__Exercise__
Your answer should be the lines from the one containing "[presentational roles conflict" through the final line below, copied exactly.
(Dataset records)
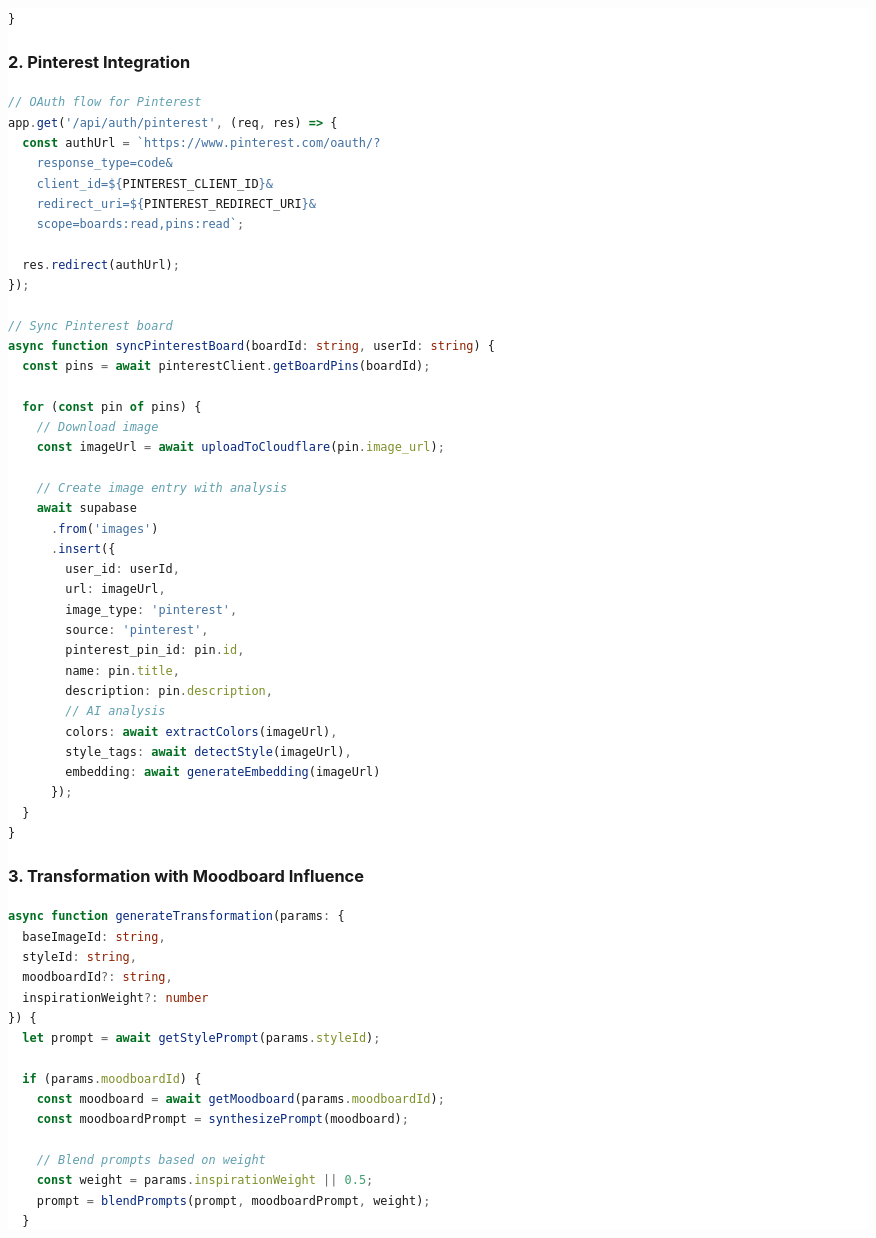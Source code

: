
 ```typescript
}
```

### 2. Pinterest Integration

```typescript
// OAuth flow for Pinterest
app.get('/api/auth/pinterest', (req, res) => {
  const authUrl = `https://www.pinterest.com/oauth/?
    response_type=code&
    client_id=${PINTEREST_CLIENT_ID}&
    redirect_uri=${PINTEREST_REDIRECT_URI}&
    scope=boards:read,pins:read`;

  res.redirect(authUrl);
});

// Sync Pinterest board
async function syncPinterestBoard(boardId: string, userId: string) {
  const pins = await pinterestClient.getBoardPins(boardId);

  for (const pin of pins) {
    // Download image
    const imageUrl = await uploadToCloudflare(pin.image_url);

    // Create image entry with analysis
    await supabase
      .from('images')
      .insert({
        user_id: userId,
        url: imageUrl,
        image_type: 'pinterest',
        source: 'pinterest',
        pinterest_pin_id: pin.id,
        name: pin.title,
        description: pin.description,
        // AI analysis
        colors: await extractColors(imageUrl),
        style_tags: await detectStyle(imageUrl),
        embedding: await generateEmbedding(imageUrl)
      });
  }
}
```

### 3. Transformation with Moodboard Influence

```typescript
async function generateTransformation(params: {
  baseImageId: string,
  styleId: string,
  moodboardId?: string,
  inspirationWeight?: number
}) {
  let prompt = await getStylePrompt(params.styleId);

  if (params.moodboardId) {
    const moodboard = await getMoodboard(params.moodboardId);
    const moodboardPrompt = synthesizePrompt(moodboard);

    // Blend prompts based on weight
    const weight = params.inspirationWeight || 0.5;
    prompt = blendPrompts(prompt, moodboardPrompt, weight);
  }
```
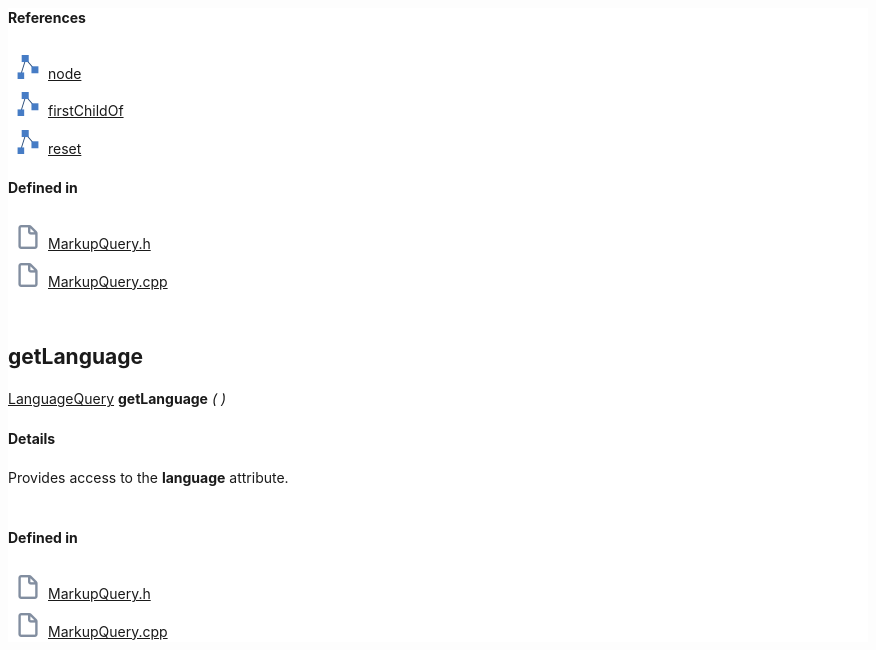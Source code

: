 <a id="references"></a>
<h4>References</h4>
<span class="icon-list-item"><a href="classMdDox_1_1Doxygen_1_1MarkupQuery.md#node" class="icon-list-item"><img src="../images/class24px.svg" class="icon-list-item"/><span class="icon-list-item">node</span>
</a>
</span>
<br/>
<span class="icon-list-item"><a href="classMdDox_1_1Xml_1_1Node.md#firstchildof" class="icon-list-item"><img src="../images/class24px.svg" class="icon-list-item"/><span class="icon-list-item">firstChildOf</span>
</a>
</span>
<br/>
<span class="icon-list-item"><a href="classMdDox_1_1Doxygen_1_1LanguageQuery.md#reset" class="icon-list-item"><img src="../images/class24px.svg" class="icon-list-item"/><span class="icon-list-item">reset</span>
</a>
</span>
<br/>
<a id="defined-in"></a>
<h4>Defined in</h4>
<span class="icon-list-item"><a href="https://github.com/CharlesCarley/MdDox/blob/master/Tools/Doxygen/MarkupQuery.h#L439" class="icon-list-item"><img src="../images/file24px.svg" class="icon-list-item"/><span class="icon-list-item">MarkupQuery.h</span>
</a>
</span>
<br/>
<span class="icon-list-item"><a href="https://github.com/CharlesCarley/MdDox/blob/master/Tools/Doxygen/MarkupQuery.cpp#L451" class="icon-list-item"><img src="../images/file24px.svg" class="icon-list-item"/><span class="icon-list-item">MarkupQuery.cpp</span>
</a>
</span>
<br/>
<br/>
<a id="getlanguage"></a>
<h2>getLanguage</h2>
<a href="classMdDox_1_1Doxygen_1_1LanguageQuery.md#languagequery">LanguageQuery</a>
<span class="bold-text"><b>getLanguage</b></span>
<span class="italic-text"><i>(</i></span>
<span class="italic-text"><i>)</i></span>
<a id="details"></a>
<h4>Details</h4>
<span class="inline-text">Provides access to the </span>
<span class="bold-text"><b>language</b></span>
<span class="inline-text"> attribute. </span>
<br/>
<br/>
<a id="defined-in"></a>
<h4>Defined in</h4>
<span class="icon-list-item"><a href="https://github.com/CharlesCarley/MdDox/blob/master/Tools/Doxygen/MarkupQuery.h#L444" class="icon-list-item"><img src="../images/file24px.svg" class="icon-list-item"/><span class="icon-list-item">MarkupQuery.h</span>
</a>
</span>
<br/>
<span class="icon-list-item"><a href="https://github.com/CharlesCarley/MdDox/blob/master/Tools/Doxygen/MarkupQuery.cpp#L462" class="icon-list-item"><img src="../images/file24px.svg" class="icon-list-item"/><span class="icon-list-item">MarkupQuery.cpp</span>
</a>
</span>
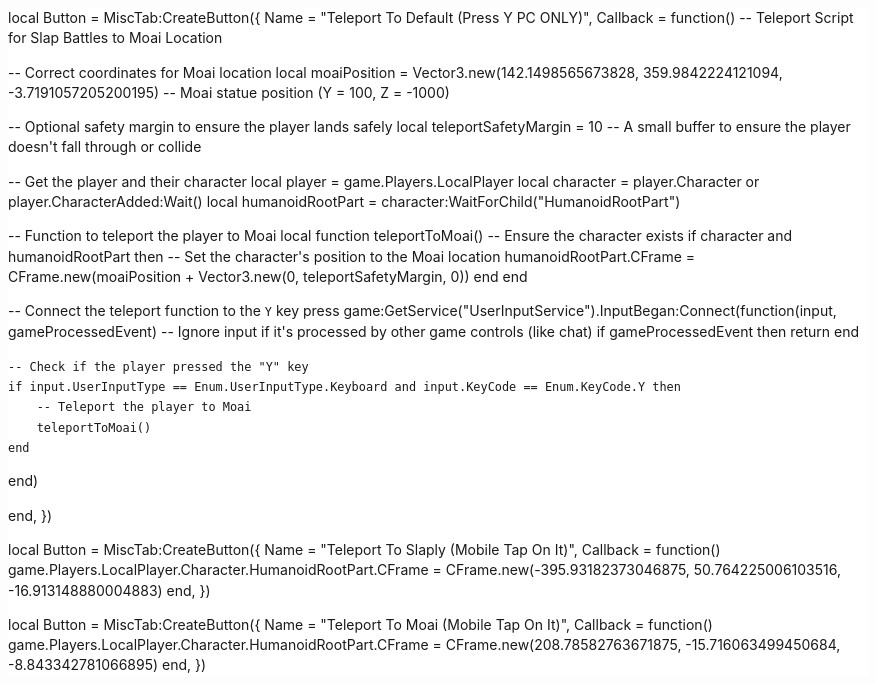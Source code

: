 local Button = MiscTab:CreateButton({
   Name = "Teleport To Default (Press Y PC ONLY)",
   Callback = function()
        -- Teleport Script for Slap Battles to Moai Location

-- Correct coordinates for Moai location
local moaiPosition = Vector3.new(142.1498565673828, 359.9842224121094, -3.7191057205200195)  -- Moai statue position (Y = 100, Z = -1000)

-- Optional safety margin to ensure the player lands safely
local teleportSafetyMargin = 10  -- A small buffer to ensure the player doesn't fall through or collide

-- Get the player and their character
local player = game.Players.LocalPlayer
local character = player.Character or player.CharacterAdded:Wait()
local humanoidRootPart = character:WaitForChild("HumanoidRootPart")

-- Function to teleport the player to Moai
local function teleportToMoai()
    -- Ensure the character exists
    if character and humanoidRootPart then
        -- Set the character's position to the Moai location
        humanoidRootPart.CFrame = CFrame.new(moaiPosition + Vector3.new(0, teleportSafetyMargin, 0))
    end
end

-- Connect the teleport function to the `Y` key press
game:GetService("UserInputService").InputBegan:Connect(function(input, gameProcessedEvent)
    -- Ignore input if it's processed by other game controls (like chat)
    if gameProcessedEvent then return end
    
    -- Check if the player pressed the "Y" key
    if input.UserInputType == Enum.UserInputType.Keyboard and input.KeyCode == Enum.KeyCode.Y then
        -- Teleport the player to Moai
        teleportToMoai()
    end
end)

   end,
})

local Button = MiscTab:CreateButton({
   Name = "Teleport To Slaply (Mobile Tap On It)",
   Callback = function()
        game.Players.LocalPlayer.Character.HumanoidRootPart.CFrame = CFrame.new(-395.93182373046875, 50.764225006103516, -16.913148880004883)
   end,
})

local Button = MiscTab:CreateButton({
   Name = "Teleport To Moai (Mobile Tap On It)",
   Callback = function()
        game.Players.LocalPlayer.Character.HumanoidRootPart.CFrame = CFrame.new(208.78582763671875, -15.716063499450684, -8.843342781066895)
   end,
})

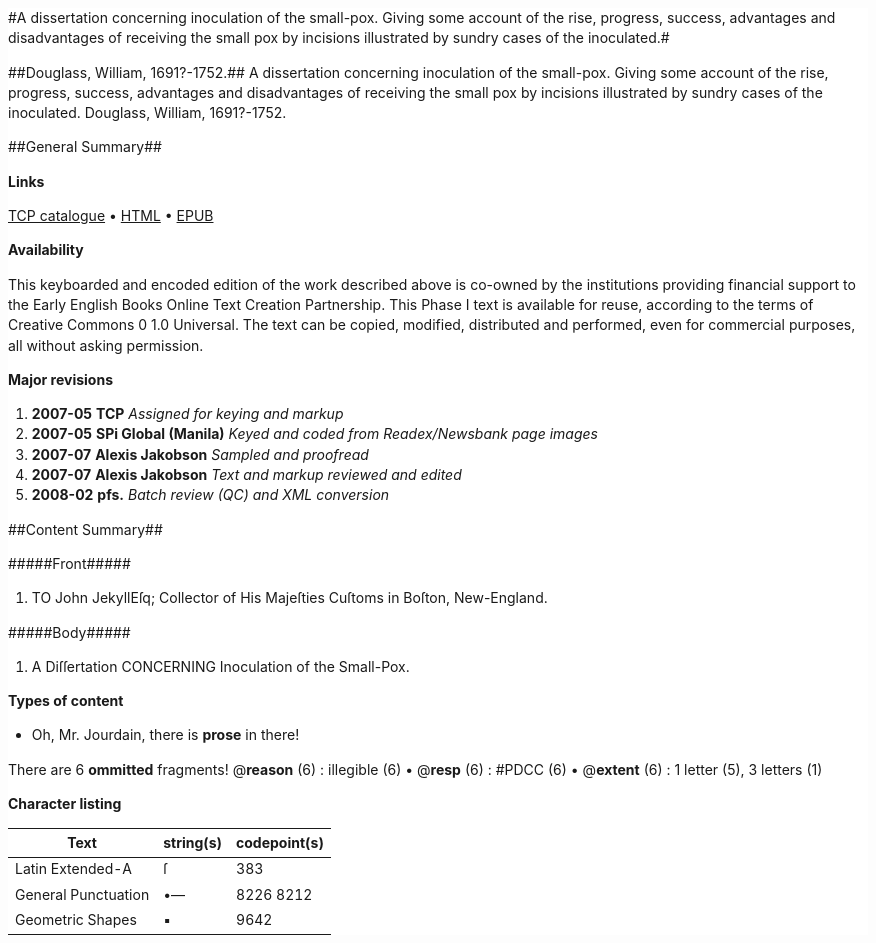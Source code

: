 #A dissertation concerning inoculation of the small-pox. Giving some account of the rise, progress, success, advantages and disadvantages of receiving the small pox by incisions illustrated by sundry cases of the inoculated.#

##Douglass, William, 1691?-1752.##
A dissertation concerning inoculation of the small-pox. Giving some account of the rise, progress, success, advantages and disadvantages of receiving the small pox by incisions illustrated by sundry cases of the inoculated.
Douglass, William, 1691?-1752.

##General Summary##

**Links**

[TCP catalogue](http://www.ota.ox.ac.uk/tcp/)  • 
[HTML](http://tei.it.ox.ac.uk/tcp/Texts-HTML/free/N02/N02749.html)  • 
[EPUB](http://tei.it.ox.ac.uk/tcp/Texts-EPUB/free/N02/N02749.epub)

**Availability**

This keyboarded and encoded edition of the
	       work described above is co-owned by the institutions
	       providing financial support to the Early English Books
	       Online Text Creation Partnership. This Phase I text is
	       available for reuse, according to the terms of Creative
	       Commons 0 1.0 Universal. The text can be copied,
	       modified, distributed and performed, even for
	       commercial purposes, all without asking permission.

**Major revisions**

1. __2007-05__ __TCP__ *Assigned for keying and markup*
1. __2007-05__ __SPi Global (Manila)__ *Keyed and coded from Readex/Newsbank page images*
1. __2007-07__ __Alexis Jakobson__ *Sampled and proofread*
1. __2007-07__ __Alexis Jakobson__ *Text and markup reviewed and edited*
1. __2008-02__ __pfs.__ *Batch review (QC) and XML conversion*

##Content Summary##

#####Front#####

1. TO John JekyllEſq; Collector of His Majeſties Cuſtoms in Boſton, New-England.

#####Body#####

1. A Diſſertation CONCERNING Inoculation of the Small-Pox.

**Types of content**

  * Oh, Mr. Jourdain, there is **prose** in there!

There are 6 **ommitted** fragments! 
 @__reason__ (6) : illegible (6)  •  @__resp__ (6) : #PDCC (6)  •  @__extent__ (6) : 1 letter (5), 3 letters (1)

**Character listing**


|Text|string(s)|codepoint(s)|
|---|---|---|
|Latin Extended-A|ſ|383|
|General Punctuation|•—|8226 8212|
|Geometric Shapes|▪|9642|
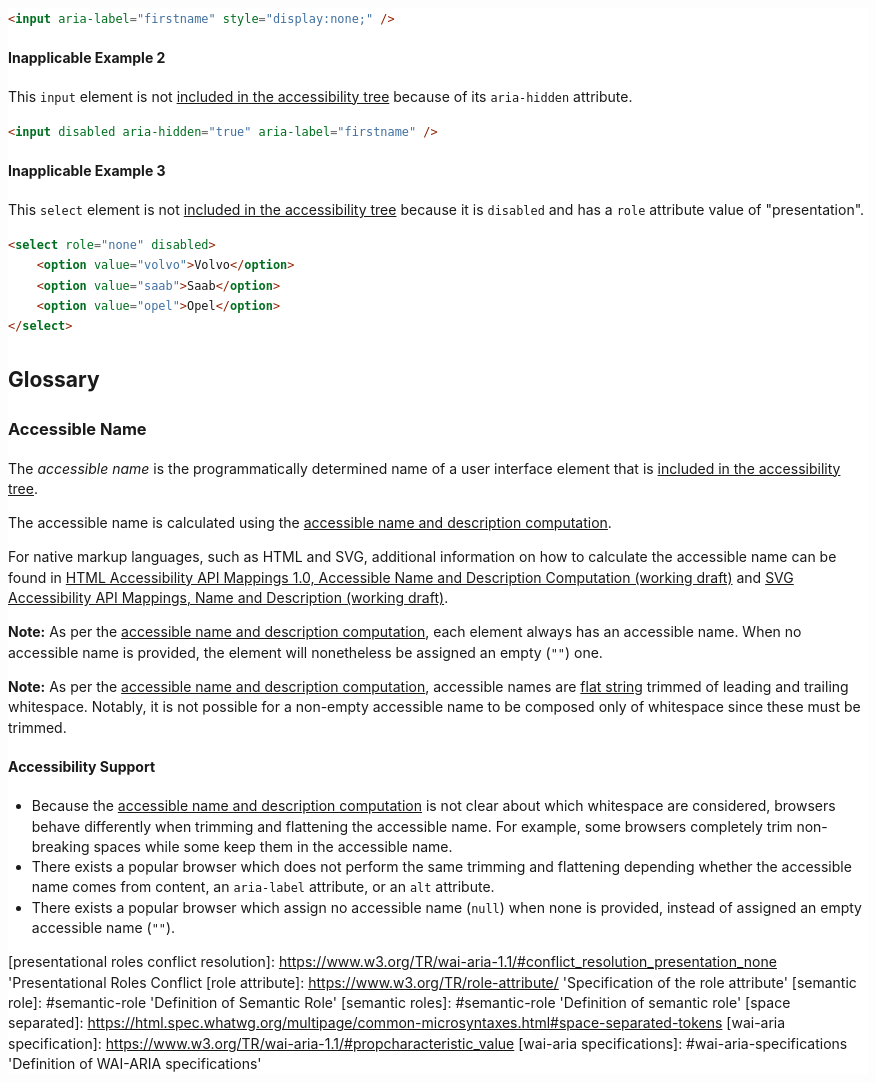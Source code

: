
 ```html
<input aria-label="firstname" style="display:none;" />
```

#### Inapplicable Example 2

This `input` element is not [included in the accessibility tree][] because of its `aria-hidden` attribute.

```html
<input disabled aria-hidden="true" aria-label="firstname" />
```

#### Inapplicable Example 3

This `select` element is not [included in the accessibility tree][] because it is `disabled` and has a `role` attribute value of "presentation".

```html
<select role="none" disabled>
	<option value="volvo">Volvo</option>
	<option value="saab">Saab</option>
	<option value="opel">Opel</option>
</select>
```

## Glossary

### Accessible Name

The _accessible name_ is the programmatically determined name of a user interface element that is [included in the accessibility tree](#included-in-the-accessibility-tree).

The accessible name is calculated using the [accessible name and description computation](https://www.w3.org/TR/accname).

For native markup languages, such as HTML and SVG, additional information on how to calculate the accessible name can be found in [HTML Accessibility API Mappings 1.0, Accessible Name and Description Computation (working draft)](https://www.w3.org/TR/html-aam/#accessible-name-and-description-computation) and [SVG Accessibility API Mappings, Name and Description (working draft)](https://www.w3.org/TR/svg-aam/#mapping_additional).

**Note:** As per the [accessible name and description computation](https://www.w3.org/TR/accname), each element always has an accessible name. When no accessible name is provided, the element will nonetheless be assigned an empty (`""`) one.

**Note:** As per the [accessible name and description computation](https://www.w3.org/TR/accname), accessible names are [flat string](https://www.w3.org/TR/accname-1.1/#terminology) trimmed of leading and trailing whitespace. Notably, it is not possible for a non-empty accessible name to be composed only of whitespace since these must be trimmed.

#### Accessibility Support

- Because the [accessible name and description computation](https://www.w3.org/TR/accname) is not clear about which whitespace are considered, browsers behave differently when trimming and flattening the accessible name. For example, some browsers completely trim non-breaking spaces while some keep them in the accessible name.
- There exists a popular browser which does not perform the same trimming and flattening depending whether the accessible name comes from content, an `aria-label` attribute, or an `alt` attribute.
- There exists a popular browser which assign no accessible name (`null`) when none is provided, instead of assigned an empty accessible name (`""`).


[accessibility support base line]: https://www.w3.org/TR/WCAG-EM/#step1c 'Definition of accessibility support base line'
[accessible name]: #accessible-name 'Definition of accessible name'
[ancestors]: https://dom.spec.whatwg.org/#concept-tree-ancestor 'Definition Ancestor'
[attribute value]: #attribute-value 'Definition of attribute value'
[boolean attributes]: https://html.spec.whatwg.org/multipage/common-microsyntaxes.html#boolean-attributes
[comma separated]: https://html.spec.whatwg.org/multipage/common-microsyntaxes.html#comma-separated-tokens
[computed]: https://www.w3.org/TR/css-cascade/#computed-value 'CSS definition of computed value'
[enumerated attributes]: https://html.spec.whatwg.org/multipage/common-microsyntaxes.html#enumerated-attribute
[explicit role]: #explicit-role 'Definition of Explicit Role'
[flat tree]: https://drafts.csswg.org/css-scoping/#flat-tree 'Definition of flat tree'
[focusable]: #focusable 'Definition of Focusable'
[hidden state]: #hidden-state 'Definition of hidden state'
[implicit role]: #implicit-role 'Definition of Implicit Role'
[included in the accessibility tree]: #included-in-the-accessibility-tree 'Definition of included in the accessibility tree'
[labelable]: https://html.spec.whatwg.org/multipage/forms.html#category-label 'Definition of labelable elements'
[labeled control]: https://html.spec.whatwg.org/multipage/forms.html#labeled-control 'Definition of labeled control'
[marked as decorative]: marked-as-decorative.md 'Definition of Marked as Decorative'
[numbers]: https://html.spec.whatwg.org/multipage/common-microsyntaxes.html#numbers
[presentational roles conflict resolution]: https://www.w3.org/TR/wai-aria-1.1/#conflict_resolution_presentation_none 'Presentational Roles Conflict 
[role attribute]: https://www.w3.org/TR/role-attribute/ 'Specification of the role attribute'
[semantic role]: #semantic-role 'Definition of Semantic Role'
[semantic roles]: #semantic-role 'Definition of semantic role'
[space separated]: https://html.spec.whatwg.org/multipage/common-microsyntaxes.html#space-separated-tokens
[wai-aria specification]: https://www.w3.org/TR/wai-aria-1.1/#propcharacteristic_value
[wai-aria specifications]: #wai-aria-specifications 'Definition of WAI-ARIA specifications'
(End Dataset records)
__Result of this task__
[presentational roles conflict resolution]: https://www.w3.org/TR/wai-aria-1.1/#conflict_resolution_presentation_none 'Presentational Roles Conflict 
[role attribute]: https://www.w3.org/TR/role-attribute/ 'Specification of the role attribute'
[semantic role]: #semantic-role 'Definition of Semantic Role'
[semantic roles]: #semantic-role 'Definition of semantic role'
[space separated]: https://html.spec.whatwg.org/multipage/common-microsyntaxes.html#space-separated-tokens
[wai-aria specification]: https://www.w3.org/TR/wai-aria-1.1/#propcharacteristic_value
[wai-aria specifications]: #wai-aria-specifications 'Definition of WAI-ARIA specifications'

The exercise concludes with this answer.